Source data section start

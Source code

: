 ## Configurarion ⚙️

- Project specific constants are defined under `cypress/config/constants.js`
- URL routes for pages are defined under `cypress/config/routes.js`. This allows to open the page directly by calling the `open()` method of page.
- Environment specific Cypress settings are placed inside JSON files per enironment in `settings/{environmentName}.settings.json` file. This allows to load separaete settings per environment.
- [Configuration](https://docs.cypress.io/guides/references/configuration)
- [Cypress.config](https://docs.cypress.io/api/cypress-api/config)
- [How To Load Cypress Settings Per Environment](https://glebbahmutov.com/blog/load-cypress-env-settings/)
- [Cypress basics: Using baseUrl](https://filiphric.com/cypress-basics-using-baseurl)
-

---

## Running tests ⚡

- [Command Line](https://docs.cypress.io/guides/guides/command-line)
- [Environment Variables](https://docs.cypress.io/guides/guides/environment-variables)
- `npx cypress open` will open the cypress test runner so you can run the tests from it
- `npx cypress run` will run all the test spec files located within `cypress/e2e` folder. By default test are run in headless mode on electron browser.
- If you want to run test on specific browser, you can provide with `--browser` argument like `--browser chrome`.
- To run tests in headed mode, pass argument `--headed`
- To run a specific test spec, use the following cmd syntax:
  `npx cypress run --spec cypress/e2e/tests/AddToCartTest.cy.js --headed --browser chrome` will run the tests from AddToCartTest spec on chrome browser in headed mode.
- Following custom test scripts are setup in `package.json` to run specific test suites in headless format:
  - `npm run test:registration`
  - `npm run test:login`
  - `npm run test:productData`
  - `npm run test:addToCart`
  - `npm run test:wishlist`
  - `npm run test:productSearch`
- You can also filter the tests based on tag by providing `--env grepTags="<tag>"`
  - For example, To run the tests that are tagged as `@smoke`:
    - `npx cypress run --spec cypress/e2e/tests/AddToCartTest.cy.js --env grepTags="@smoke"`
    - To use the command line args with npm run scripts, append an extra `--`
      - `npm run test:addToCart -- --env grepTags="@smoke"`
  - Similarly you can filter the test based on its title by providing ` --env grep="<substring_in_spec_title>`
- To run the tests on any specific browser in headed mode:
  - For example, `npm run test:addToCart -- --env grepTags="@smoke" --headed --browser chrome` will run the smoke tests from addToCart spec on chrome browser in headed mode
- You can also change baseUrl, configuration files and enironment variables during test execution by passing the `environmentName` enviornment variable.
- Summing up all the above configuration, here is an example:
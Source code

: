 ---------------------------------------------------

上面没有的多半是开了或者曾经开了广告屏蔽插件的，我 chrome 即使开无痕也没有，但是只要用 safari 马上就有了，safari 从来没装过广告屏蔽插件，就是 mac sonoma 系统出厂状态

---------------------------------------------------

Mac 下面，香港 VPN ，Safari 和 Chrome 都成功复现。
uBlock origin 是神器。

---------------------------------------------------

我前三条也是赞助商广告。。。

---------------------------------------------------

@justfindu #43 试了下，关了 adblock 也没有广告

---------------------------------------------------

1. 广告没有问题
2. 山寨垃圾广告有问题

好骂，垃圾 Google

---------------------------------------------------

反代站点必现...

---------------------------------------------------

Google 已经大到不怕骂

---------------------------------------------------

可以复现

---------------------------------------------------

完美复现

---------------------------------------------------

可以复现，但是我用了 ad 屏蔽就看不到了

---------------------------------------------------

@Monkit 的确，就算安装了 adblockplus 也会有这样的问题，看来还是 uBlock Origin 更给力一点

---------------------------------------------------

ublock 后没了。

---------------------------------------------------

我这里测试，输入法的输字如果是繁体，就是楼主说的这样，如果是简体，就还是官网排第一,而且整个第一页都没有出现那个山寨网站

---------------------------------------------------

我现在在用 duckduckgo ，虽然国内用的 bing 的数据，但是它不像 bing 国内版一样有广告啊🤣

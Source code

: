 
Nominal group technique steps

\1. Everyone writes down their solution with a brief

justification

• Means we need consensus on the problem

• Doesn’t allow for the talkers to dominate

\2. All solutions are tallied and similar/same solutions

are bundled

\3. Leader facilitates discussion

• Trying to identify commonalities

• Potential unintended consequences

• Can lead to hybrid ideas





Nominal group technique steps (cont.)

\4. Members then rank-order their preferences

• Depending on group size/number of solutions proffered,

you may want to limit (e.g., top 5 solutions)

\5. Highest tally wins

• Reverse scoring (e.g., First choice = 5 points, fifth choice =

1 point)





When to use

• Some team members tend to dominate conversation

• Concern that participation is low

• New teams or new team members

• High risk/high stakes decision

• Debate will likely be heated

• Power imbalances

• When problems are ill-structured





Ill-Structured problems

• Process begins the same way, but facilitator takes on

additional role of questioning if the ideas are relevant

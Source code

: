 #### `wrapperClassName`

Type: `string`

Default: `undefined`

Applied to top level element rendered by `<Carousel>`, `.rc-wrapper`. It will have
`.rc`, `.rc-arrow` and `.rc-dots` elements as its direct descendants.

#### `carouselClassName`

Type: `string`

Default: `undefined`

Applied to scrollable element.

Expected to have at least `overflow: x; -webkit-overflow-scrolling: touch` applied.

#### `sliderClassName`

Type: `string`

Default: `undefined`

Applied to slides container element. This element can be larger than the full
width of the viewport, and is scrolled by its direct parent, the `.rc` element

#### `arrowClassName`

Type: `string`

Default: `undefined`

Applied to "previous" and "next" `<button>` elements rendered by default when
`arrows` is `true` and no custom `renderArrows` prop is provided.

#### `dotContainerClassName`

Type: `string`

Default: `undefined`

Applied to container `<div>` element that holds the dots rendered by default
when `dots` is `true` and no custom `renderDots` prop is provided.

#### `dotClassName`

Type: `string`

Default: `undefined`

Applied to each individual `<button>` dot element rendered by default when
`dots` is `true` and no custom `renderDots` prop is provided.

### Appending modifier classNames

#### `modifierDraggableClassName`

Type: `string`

Source data section end

What this task involves ▸ Go through the records above and copy every line with the word "same".

Finished task ▸
\2. All solutions are tallied and similar/same solutions
• Process begins the same way, but facilitator takes on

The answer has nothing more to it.